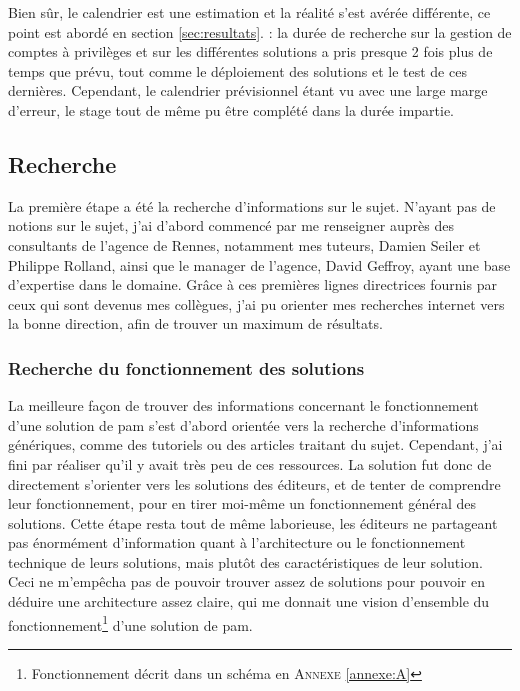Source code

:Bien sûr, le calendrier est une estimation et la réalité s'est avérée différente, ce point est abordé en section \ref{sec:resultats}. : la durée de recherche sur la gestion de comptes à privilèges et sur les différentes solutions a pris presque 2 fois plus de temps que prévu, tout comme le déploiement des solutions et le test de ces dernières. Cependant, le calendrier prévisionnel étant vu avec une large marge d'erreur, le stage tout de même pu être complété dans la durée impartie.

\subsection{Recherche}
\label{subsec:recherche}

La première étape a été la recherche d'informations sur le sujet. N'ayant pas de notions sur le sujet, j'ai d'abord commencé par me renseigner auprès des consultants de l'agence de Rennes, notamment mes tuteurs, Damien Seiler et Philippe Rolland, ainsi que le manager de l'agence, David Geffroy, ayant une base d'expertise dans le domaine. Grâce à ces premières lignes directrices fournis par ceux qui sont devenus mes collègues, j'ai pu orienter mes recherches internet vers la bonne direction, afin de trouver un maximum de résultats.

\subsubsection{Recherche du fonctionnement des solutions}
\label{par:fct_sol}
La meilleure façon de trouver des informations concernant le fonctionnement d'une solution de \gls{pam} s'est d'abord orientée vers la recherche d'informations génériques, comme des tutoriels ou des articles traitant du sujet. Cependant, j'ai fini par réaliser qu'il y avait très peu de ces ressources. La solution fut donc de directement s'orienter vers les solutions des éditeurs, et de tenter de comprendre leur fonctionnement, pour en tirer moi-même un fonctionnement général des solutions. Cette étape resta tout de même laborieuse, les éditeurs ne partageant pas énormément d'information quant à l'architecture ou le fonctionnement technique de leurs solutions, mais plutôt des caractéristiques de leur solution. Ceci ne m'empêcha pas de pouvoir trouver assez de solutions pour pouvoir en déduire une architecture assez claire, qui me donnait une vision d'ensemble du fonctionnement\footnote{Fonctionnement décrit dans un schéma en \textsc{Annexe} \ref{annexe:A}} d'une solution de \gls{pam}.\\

☆ ☆ ☆ ☆

WHAT THIS TASK INVOLVES
Set down the records again verbatim, with no pictures.

RESPONSE TO THIS TASK
Source code

:Bien sûr, le calendrier est une estimation et la réalité s'est avérée différente, ce point est abordé en section \ref{sec:resultats}. : la durée de recherche sur la gestion de comptes à privilèges et sur les différentes solutions a pris presque 2 fois plus de temps que prévu, tout comme le déploiement des solutions et le test de ces dernières. Cependant, le calendrier prévisionnel étant vu avec une large marge d'erreur, le stage tout de même pu être complété dans la durée impartie.

\subsection{Recherche}
\label{subsec:recherche}

La première étape a été la recherche d'informations sur le sujet. N'ayant pas de notions sur le sujet, j'ai d'abord commencé par me renseigner auprès des consultants de l'agence de Rennes, notamment mes tuteurs, Damien Seiler et Philippe Rolland, ainsi que le manager de l'agence, David Geffroy, ayant une base d'expertise dans le domaine. Grâce à ces premières lignes directrices fournis par ceux qui sont devenus mes collègues, j'ai pu orienter mes recherches internet vers la bonne direction, afin de trouver un maximum de résultats.

\subsubsection{Recherche du fonctionnement des solutions}
\label{par:fct_sol}
La meilleure façon de trouver des informations concernant le fonctionnement d'une solution de \gls{pam} s'est d'abord orientée vers la recherche d'informations génériques, comme des tutoriels ou des articles traitant du sujet. Cependant, j'ai fini par réaliser qu'il y avait très peu de ces ressources. La solution fut donc de directement s'orienter vers les solutions des éditeurs, et de tenter de comprendre leur fonctionnement, pour en tirer moi-même un fonctionnement général des solutions. Cette étape resta tout de même laborieuse, les éditeurs ne partageant pas énormément d'information quant à l'architecture ou le fonctionnement technique de leurs solutions, mais plutôt des caractéristiques de leur solution. Ceci ne m'empêcha pas de pouvoir trouver assez de solutions pour pouvoir en déduire une architecture assez claire, qui me donnait une vision d'ensemble du fonctionnement\footnote{Fonctionnement décrit dans un schéma en \textsc{Annexe} \ref{annexe:A}} d'une solution de \gls{pam}.\\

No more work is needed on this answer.